Que eran más grandes. La distancia entre los peldaños era mayor y la distancia entre lo más alto y el suelo también. Recuerdo escaleras más altas y puertas más grandes, distancias mayores y esfuerzos mayores. Más lejos, pero también más cerca. Más frío, sobre todo más frío. El dolor en las manos, las manos golpeadas por balones de cuero y sobre todo por verjas, palos, hierros. El frío y el dolor en las manos y un agujero en el pecho al correr. Saltábamos verjas, verjas enormes, teníamos miedo y frío. Saltábamos verjas y una de esas verjas oxidadas me hizo un agujero en la tripa, un agujero que sangraba. Recuerdo el frío y el sabor de la sangre, sangre de la nariz o de los dedos o de la tripa, pero sobre todo recuerdo escaleras grandes y el dolor del cuerpo al caer constantemente. La extraña sensación de tener cuerpo y la extraña sensación de tener miedo. También cortar el césped del jardín, limpiar la hierba que se atascaba en las cuchillas, pensar en cualquier otra cosa mientras tanto. Problemas con el tiempo. El tiempo que separa cortar el césped de volver a
Los relojes, la obsesión por los relojes, por tenerlos y mirarlos y la mierda de estar siempre debajo de alguno, la mierda de las horas decidiendo cosas, horas de hacer algo y horas de hacer lo contrario, horas infranqueables como un jodido muro de acero.
¿Qué más recuerdas de las escaleras?
Sólo eso; la altura, el dolor, el frío y las horas.

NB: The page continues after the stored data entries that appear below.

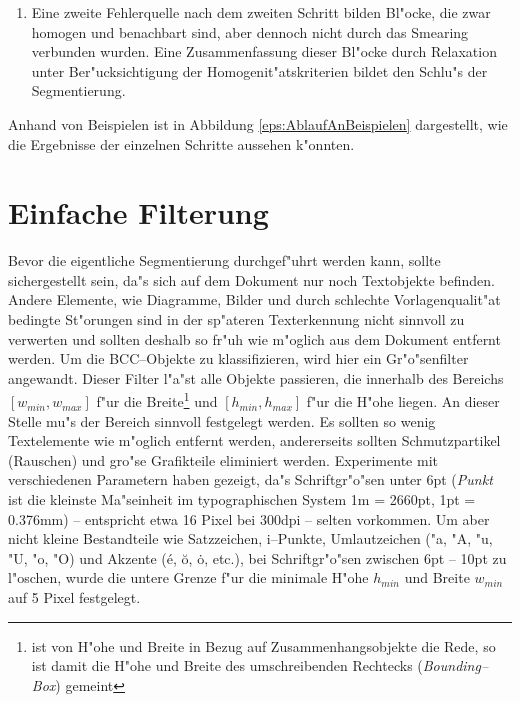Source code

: \begin{enumerate}
  \item Eine zweite Fehlerquelle nach dem zweiten Schritt bilden Bl"ocke, die zwar homogen und benachbart
        sind, aber dennoch nicht durch das Smearing
        verbunden wurden. Eine Zusammenfassung dieser Bl"ocke durch Relaxation unter Ber"ucksichtigung
        der Homogenit"atskriterien bildet den Schlu"s der Segmentierung.
\end{enumerate}

\clearpage
Anhand von Beispielen ist in Abbildung \ref{eps:AblaufAnBeispielen} dargestellt,
wie die Ergebnisse der einzelnen Schritte aussehen k"onnten.
\section{Einfache Filterung} \label{Filterung}

Bevor die eigentliche Segmentierung durchgef"uhrt werden kann, sollte sichergestellt sein, da"s
sich auf dem Dokument nur noch Textobjekte befinden. Andere Elemente, wie Diagramme,
Bilder und durch schlechte Vorlagenqualit"at bedingte St"orungen sind in der sp"ateren Texterkennung
nicht sinnvoll zu verwerten und sollten deshalb so fr"uh wie m"oglich aus dem Dokument
entfernt werden. Um die BCC--Objekte zu klassifizieren, wird hier ein Gr"o"senfilter
angewandt. Dieser Filter l"a"st alle Objekte passieren, die innerhalb des Bereichs
$[w_{min}, w_{max}]$ f"ur die Breite\footnote{ist von H"ohe und Breite in Bezug auf
  Zusammenhangsobjekte die Rede, so ist damit die H"ohe und Breite des umschreibenden
  Rechtecks ({\em Bounding--Box\/}) gemeint} und $[h_{min}, h_{max}]$ f"ur die H"ohe liegen.
An dieser Stelle mu"s der Bereich sinnvoll festgelegt werden. Es sollten so wenig
Textelemente wie m"oglich entfernt werden, andererseits sollten Schmutzpartikel (Rauschen) und
gro"se Grafikteile eliminiert werden. Experimente mit verschiedenen Parametern haben gezeigt, da"s
Schriftgr"o"sen unter 6pt ({\em Punkt\/} ist die kleinste Ma"seinheit im typographischen System
1m = 2660pt, 1pt = 0.376mm) -- entspricht etwa 16 Pixel bei 300dpi -- selten vorkommen.
Um aber nicht kleine Bestandteile wie Satzzeichen, i--Punkte,
Umlautzeichen ("a, "A, "u, "U, "o, "O) und Akzente (\'{e}, \u{o}, \.o, etc.), bei Schriftgr"o"sen
zwischen 6pt -- 10pt zu l"oschen, wurde die untere Grenze f"ur die minimale H"ohe $h_{min}$ und
Breite $w_{min}$ auf 5 Pixel festgelegt.

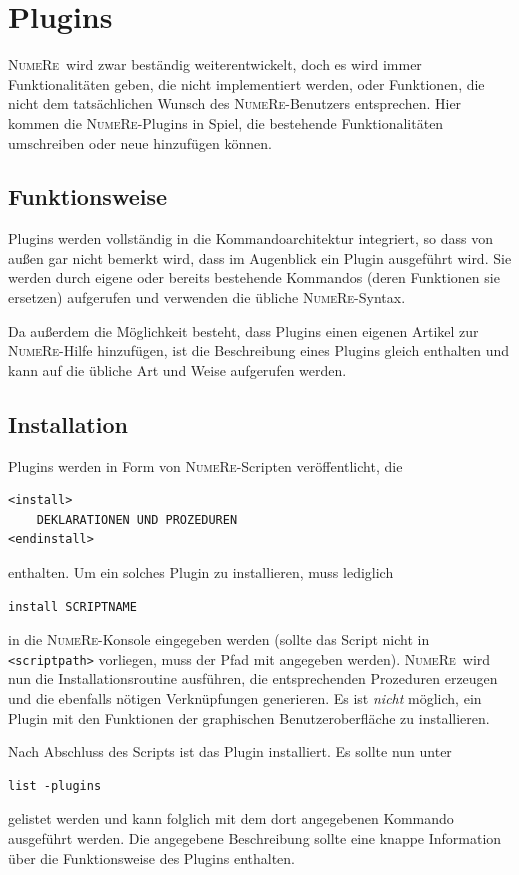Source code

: \documentclass[DIV=14,headsepline,footsepline]{scrbook}
\newcommand{\NR}{\textsc{Nu\-me\-Re}}
\begin{document}
		\chapter{Plugins}
			\NR\ wird zwar beständig weiterentwickelt, doch es wird immer Funktionalitäten geben, die nicht implementiert werden, oder Funktionen, die nicht dem tatsächlichen Wunsch des \NR-Benutzers entsprechen. Hier kommen die \NR-Plugins in Spiel, die bestehende Funktionalitäten umschreiben oder neue hinzufügen können.
			\section{Funktionsweise}
				Plugins werden vollständig in die Kommandoarchitektur integriert, so dass von außen gar nicht bemerkt wird, dass im Augenblick ein Plugin ausgeführt wird. Sie werden durch eigene oder bereits bestehende Kommandos (deren Funktionen sie ersetzen) aufgerufen und verwenden die übliche \NR-Syntax.
				
				Da außerdem die Möglichkeit besteht, dass Plugins einen eigenen Artikel zur \NR-Hilfe hinzufügen, ist die Beschreibung eines Plugins gleich enthalten und kann auf die übliche Art und Weise aufgerufen werden.
			\section{Installation}
				Plugins werden in Form von \NR-Scripten veröffentlicht, die
				\begin{lstlisting}
<install>
	DEKLARATIONEN UND PROZEDUREN
<endinstall>
				\end{lstlisting}
				enthalten. Um ein solches Plugin zu installieren, muss lediglich
				\begin{lstlisting}
install SCRIPTNAME
				\end{lstlisting}
				in die \NR-Konsole eingegeben werden (sollte das Script nicht in \lstinline+<scriptpath>+ vorliegen, muss der Pfad mit angegeben werden). \NR\ wird nun die Installationsroutine ausführen, die entsprechenden Prozeduren erzeugen und die ebenfalls nötigen Verknüpfungen generieren. Es ist \emph{nicht} möglich, ein Plugin mit den Funktionen der graphischen Benutzeroberfläche zu installieren.
				
				Nach Abschluss des Scripts ist das Plugin installiert. Es sollte nun unter
				\begin{lstlisting}
list -plugins
				\end{lstlisting}
				gelistet werden und kann folglich mit dem dort angegebenen Kommando ausgeführt werden. Die angegebene Beschreibung sollte eine knappe Information über die Funktionsweise des Plugins enthalten.
				
\end{document}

Hace año y medio tuve la suerte de estar cerca de Ray Loriga en una charla con escolares de bachillerato. Es un tío duro, pero cercano, de estos que beben su tercio de cerveza en la botella, te hablan como colegas y piensan, como tú, en tocarle el culo a la morena de al lado. Es un duro tierno de los que se cortan al afeitarse frente al espejo, como nosotros. Además es amigo de Leonor. Qué coño. Te debo una visita, Ray.